The first company of its kind, ZaaK recycles industrial waste, fresh fly ash and stockpiled ash (byproducts from coal-fired power plants) into a light weight sand for use in the construction industry. The sand is not limited to use in construction, but can also be used as a growing media, such as in hydroculture and green roofing.
It turns out that sand is, believe it or not, becoming harder and harder to get your hands on, said ZaaK CEO, Abbas Khan.
“Consumption [of sand] is two times the amount produced in nature,” he continued, and countries like Sri Lanka, Malaysia, Vietnam and the entire African continent, are already facing shortages due to rapid urbanization. Many other countries are already importing sand to meet their needs.
The companies ultimate goal is to become the leading supplier of lightweight sand, while reducing the ecological footprint from the coal-fired power plants, especially since they will stay a predominant energy source in many countries for decades to come.
Sonnen lets individuals to generate, store and share clean energy with the supply generated from their own solar panels, instead of relying on an energy provider.
The sonnenBatterie, a lithium battery that comes with a 10-year warranty and costs around 4,000 euros, lets users become 100 percent energy independent. It also makes adjustments based on the energy use in each respective home.
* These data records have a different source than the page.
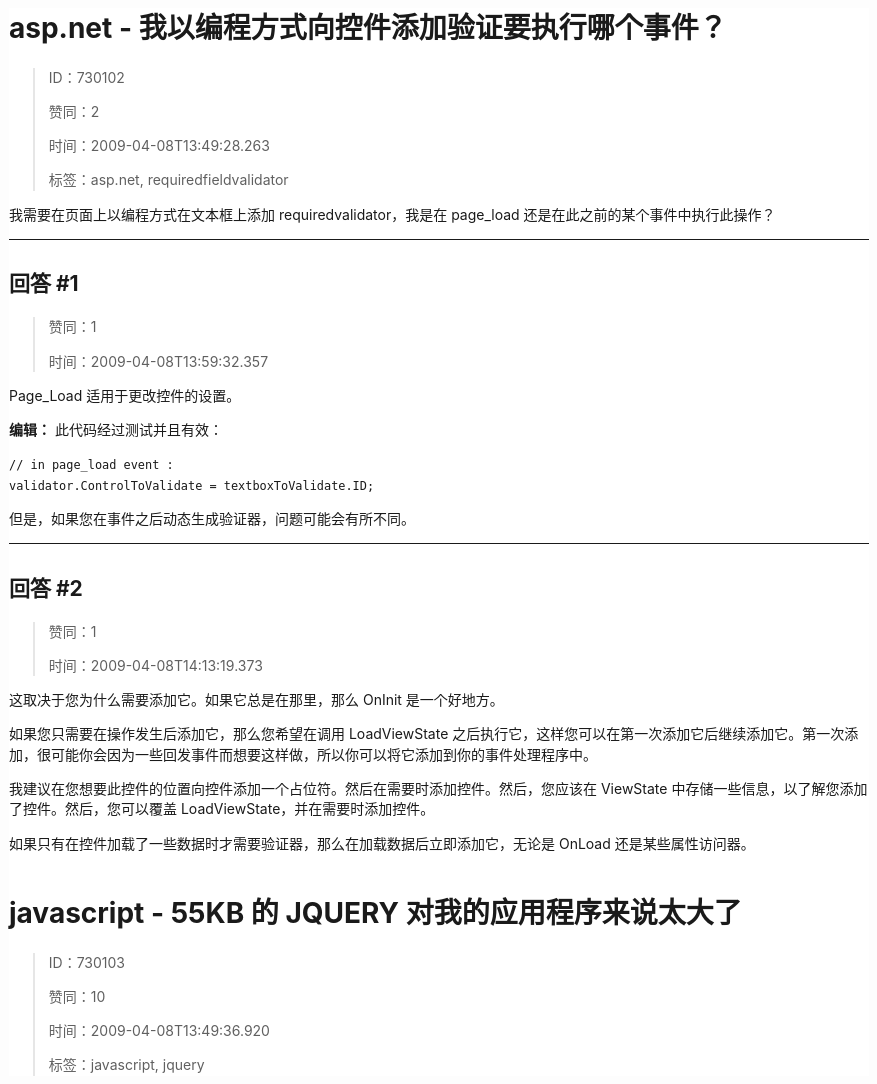 # asp.net - 我以编程方式向控件添加验证要执行哪个事件？

> ID：730102
> 
> 赞同：2
> 
> 时间：2009-04-08T13:49:28.263
> 
> 标签：asp.net, requiredfieldvalidator

我需要在页面上以编程方式在文本框上添加 requiredvalidator，我是在 page_load 还是在此之前的某个事件中执行此操作？

* * *

## 回答 #1

> 赞同：1
> 
> 时间：2009-04-08T13:59:32.357

Page_Load 适用于更改控件的设置。

**编辑：** 此代码经过测试并且有效：

```
// in page_load event : 
validator.ControlToValidate = textboxToValidate.ID; 
```

但是，如果您在事件之后动态生成验证器，问题可能会有所不同。

* * *

## 回答 #2

> 赞同：1
> 
> 时间：2009-04-08T14:13:19.373

这取决于您为什么需要添加它。如果它总是在那里，那么 OnInit 是一个好地方。

如果您只需要在操作发生后添加它，那么您希望在调用 LoadViewState 之后执行它，这样您可以在第一次添加它后继续添加它。第一次添加，很可能你会因为一些回发事件而想要这样做，所以你可以将它添加到你的事件处理程序中。

我建议在您想要此控件的位置向控件添加一个占位符。然后在需要时添加控件。然后，您应该在 ViewState 中存储一些信息，以了解您添加了控件。然后，您可以覆盖 LoadViewState，并在需要时添加控件。

如果只有在控件加载了一些数据时才需要验证器，那么在加载数据后立即添加它，无论是 OnLoad 还是某些属性访问器。

# javascript - 55KB 的 JQUERY 对我的应用程序来说太大了

> ID：730103
> 
> 赞同：10
> 
> 时间：2009-04-08T13:49:36.920
> 
> 标签：javascript, jquery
Back in 2011, “nobody knew about storage,” said Phillip Schroeder, Sonnen’s managing director. But that changed quickly. By 2015, the company was active in Germany, Britain, Luxembourg, Switzerland, Italy and Austria, and focusing its efforts on expanding the sonnenCommunity.
The sonnenCommunity allows individuals connected to the Sonnen grid to share and remain completely reliant on clean energy, Schroeder explained. This can be up to 25 percent cheaper than traditional energy sources. Users can also “opt-in”to help stabilise the grid, which must always be at 50 Hertz, in exchange for free energy.
Vertical farming meets modern design with Agrilution’s plantCube. Approximately the size of a dishwasher, the appliance streamlines gardening so that anyone can grow vegetables at home – without a yard or any bugs.
Agrilution was founded in 2013 and the plantCube, which is in its fifth prototype, will sell for approximately 2,000 euros. Everything is fully automated and the appliance optimizes cultivation conditions with precise watering, climate control and ideal lighting using LED lights. And everything comes included: Seeds, organic substrate, fertilizer.
“I think we’ve gotten totally out of touch with where food comes from, how it is produced and how much work and energy is actually needed to grow what we just buy off the shelves in supermarkets.” Vertical farming gives people the food transparency they are asking for, Agrilution co-founder Max Loessl said.
Green City Solutions
Green City Solutions launched in 2014 and combines plants’ abilities, mosses in particular, to filter air, with the Internet of Things (IoT). The startups says that that a single installation, with several varieties of moss, provides the air filtering capacity of 275 urban trees.
“We are constantly improving the product.”
The company hopes to bring the technology to countries where air pollution poses a more immediate threat. In China, an installation will have immediate implications for human health, Wu said. The installation is also nearly self-sustaining. It collects rainwater and uses solar panels to generate electricity for data collection. Furthermore, studies have shown that the moss can live and clean the air for up to ten years.
ICE-Gateway, established in 2013, is taking the IoT concept to a whole new level. The startup developed technology that uses street lamps for more than just lighting by equipping them with a wireless infrastructure that allows sensors to collect data for leveraging.
“Smart cities require a whole range of services and intelligence,” CEO Ramin Mokhtari said. This includes information like traffic flow at peak hours and car count. “Things are developing very fast on our side,” Mokhtari continued.
By 2020 there could be 50 billion sensors in place, he said. His customers are essentially “whoever owns the lights,” which includes railroad operators, airports, cities, contractors and metro stations.
The system also reportedly reduces operational costs for street lights by 50 per cent, by using LED products and precision timing to dim lights or to turn them on and off.